Northern lights visible over the UK for the second straight night

Northern Scotland was the best place to see them. but they could be viewed as far south as Cambridgeshire

The northern lights could be seen in the UK for a second night on Monday after perfect conditions 24 hours earlier saw them visible as far south as Cambridgeshire.

Northern Scotland was the best place to catch the phenomenon overnight, as cloudy skies unfortunately prevented some keen stargazers in England’s south from getting a second glimpse.

Drew McGrath, 36, was among those lucky enough to get a second sighting of the lights dancing over his home in the village of Kyleakin on the Isle of Skye.

The teacher told the PA news agency: “This was the second time seeing the colours with the naked eye. Greens and reds very clear and strong. Very similar to last night which was amazing too.

“The sheer height of them is hard to explain, they are just beautiful to watch and share.

“Heading to the shore I met with lots of folk in the village who were out to see them.”

The head of space weather at the Met Office, Mark Gibbs, said earlier it was “optimistic to expect clear sightings two nights in a row”.
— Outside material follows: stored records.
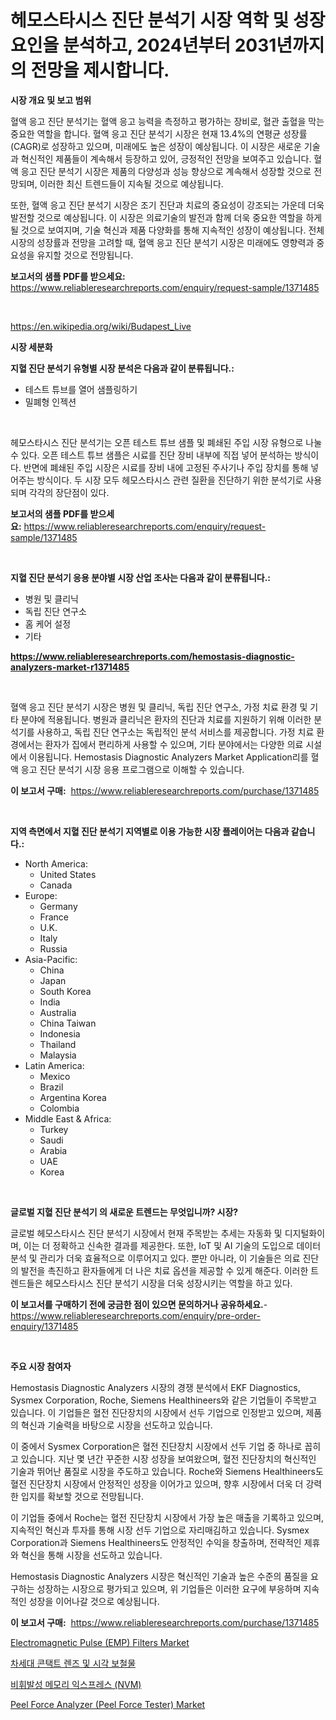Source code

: <p><h1>헤모스타시스 진단 분석기 시장 역학 및 성장 요인을 분석하고, 2024년부터 2031년까지의 전망을 제시합니다.</h1></p><p><strong>시장 개요 및 보고 범위</strong></p>
<p><p>혈액 응고 진단 분석기는 혈액 응고 능력을 측정하고 평가하는 장비로, 혈관 출혈을 막는 중요한 역할을 합니다. 혈액 응고 진단 분석기 시장은 현재 13.4%의 연평균 성장률(CAGR)로 성장하고 있으며, 미래에도 높은 성장이 예상됩니다. 이 시장은 새로운 기술과 혁신적인 제품들이 계속해서 등장하고 있어, 긍정적인 전망을 보여주고 있습니다. 혈액 응고 진단 분석기 시장은 제품의 다양성과 성능 향상으로 계속해서 성장할 것으로 전망되며, 이러한 최신 트렌드들이 지속될 것으로 예상됩니다.</p><p>또한, 혈액 응고 진단 분석기 시장은 조기 진단과 치료의 중요성이 강조되는 가운데 더욱 발전할 것으로 예상됩니다. 이 시장은 의료기술의 발전과 함께 더욱 중요한 역할을 하게 될 것으로 보여지며, 기술 혁신과 제품 다양화를 통해 지속적인 성장이 예상됩니다. 전체 시장의 성장률과 전망을 고려할 때, 혈액 응고 진단 분석기 시장은 미래에도 영향력과 중요성을 유지할 것으로 전망됩니다.</p></p>
<p><strong>보고서의 샘플 PDF를 받으세요:</strong> <a href="https://www.reliableresearchreports.com/enquiry/request-sample/1371485">https://www.reliableresearchreports.com/enquiry/request-sample/1371485</a></p>
<p>&nbsp;</p>
<p><a href="https://en.wikipedia.org/wiki/Budapest_Live">https://en.wikipedia.org/wiki/Budapest_Live</a></p>
<p><strong>시장 세분화</strong></p>
<p><strong>지혈 진단 분석기 유형별 시장 분석은 다음과 같이 분류됩니다.:</strong></p>
<p><ul><li>테스트 튜브를 열어 샘플링하기</li><li>밀폐형 인젝션</li></ul></p>
<p>&nbsp;</p>
<p><p>헤모스타시스 진단 분석기는 오픈 테스트 튜브 샘플 및 폐쇄된 주입 시장 유형으로 나눌 수 있다. 오픈 테스트 튜브 샘플은 시료를 진단 장비 내부에 직접 넣어 분석하는 방식이다. 반면에 폐쇄된 주입 시장은 시료를 장비 내에 고정된 주사기나 주입 장치를 통해 넣어주는 방식이다. 두 시장 모두 헤모스타시스 관련 질환을 진단하기 위한 분석기로 사용되며 각각의 장단점이 있다.</p></p>
<p><strong>보고서의 샘플 PDF를 받으세요:</strong>&nbsp;<a href="https://www.reliableresearchreports.com/enquiry/request-sample/1371485">https://www.reliableresearchreports.com/enquiry/request-sample/1371485</a></p>
<p>&nbsp;</p>
<p><strong> 지혈 진단 분석기 응용 분야별 시장 산업 조사는 다음과 같이 분류됩니다.:</strong></p>
<p><ul><li>병원 및 클리닉</li><li>독립 진단 연구소</li><li>홈 케어 설정</li><li>기타</li></ul></p>
<p><strong><a href="https://www.reliableresearchreports.com/hemostasis-diagnostic-analyzers-market-r1371485">https://www.reliableresearchreports.com/hemostasis-diagnostic-analyzers-market-r1371485</a></strong></p>
<p>&nbsp;</p>
<p><p>혈액 응고 진단 분석기 시장은 병원 및 클리닉, 독립 진단 연구소, 가정 치료 환경 및 기타 분야에 적용됩니다. 병원과 클리닉은 환자의 진단과 치료를 지원하기 위해 이러한 분석기를 사용하고, 독립 진단 연구소는 독립적인 분석 서비스를 제공합니다. 가정 치료 환경에서는 환자가 집에서 편리하게 사용할 수 있으며, 기타 분야에서는 다양한 의료 시설에서 이용됩니다. Hemostasis Diagnostic Analyzers Market Application리를 혈액 응고 진단 분석기 시장 응용 프로그램으로 이해할 수 있습니다.</p></p>
<p><strong>이 보고서 구매:</strong>&nbsp; <a href="https://www.reliableresearchreports.com/purchase/1371485">https://www.reliableresearchreports.com/purchase/1371485</a></p>
<p>&nbsp;</p>
<p><strong>지역 측면에서 지혈 진단 분석기 지역별로 이용 가능한 시장 플레이어는 다음과 같습니다.:</strong></p>
<p><ul>
    <li>
        North America:
        <ul>
            <li>United States</li>
            <li>Canada</li>
        </ul>
    </li>
    <li>
        Europe:
        <ul>
            <li>Germany</li>
            <li>France</li>
            <li>U.K.</li>
            <li>Italy</li>
            <li>Russia</li>
        </ul>
    </li>
    <li>
        Asia-Pacific:
        <ul>
            <li>China</li>
            <li>Japan</li>
            <li>South Korea</li>
            <li>India</li>
            <li>Australia</li>
            <li>China Taiwan</li>
            <li>Indonesia</li>
            <li>Thailand</li>
            <li>Malaysia</li>
        </ul>
    </li>
    <li>
        Latin America:
        <ul>
            <li>Mexico</li>
            <li>Brazil</li>
            <li>Argentina Korea</li>
            <li>Colombia</li>
        </ul>
    </li>
    <li>
        Middle East & Africa:
        <ul>
            <li>Turkey</li>
            <li>Saudi</li>
            <li>Arabia</li>
            <li>UAE</li>
            <li>Korea</li>
        </ul>
    </li>
    </ul></p>
<p>&nbsp;</p>
<p><strong>글로벌 지혈 진단 분석기 의 새로운 트렌드는 무엇입니까? 시장?</strong></p>
<p><p>글로벌 헤모스타시스 진단 분석기 시장에서 현재 주목받는 추세는 자동화 및 디지털화이며, 이는 더 정확하고 신속한 결과를 제공한다. 또한, IoT 및 AI 기술의 도입으로 데이터 분석 및 관리가 더욱 효율적으로 이루어지고 있다. 뿐만 아니라, 이 기술들은 의료 진단의 발전을 촉진하고 환자들에게 더 나은 치료 옵션을 제공할 수 있게 해준다. 이러한 트렌드들은 헤모스타시스 진단 분석기 시장을 더욱 성장시키는 역할을 하고 있다.</p></p>
<p><strong>이 보고서를 구매하기 전에 궁금한 점이 있으면 문의하거나 공유하세요.</strong>- <a href="https://www.reliableresearchreports.com/enquiry/pre-order-enquiry/1371485">https://www.reliableresearchreports.com/enquiry/pre-order-enquiry/1371485</a></p>
<p>&nbsp;</p>
<p><strong>주요 시장 참여자</strong></p>
<p><p>Hemostasis Diagnostic Analyzers 시장의 경쟁 분석에서 EKF Diagnostics, Sysmex Corporation, Roche, Siemens Healthineers와 같은 기업들이 주목받고 있습니다. 이 기업들은 혈전 진단장치의 시장에서 선두 기업으로 인정받고 있으며, 제품의 혁신과 기술력을 바탕으로 시장을 선도하고 있습니다.</p><p>이 중에서 Sysmex Corporation은 혈전 진단장치 시장에서 선두 기업 중 하나로 꼽히고 있습니다. 지난 몇 년간 꾸준한 시장 성장을 보여왔으며, 혈전 진단장치의 혁신적인 기술과 뛰어난 품질로 시장을 주도하고 있습니다. Roche와 Siemens Healthineers도 혈전 진단장치 시장에서 안정적인 성장을 이어가고 있으며, 향후 시장에서 더욱 더 강력한 입지를 확보할 것으로 전망됩니다.</p><p>이 기업들 중에서 Roche는 혈전 진단장치 시장에서 가장 높은 매출을 기록하고 있으며, 지속적인 혁신과 투자를 통해 시장 선두 기업으로 자리매김하고 있습니다. Sysmex Corporation과 Siemens Healthineers도 안정적인 수익을 창출하며, 전략적인 제휴와 혁신을 통해 시장을 선도하고 있습니다.</p><p>Hemostasis Diagnostic Analyzers 시장은 혁신적인 기술과 높은 수준의 품질을 요구하는 성장하는 시장으로 평가되고 있으며, 위 기업들은 이러한 요구에 부응하며 지속적인 성장을 이어나갈 것으로 예상됩니다.</p></p>
<p><strong>이 보고서 구매:</strong>&nbsp;&nbsp;<a href="https://www.reliableresearchreports.com/purchase/1371485">https://www.reliableresearchreports.com/purchase/1371485</a></p>
<p><p><a href="https://issuu.com/reportprime-2/docs/electromagnetic-pulse-emp-filters-market-size-2030">Electromagnetic Pulse (EMP) Filters Market</a></p><p><a href="https://github.com/KellyLyncyh543964/Market-Research-Report-List-2/blob/main/6025258137153.md">차세대 콘택트 렌즈 및 시각 보철물</a></p><p><a href="https://github.com/laholand/Market-Research-Report-List-4/blob/main/7189517137152.md">비휘발성 메모리 익스프레스 (NVM)</a></p><p><a href="https://issuu.com/reportprime-2/docs/peel-force-analyzer-peel-force-tester-market-size-">Peel Force Analyzer (Peel Force Tester) Market</a></p></p>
He said: “(Sunday’s) sighting saw the coincidence of perfect conditions, making the aurora visible on the north horizon in the south of England.”

Mr Gibbs added that Sunday night saw the combination of a cloud-free sky, clear air, and a dim moon, which allowed members of the public to see over long distances with little light pollution, and spot the northern lights.

The activity was the result of a solar storm, which Mr Gibbs said was not unusual for this point in the solar cycle.

“What we saw (on Sunday) was a bubble of magnetised plasma particles that had come off the sun, and they happened to be heading towards the Earth in this instance,” he said.

“It took about two days for those particles to arrive from the sun, then the particles enter the Earth’s upper atmosphere and excite atoms.

“The most common sight is green, which is the result of oxygen atoms being excited. (Sunday) night we saw some reds and purples, indicative of nitrogen atoms being excited.”

PA photographer Owen Humphreys said he had “not seen pictures of the northern lights that strong and that far south in a very long time”.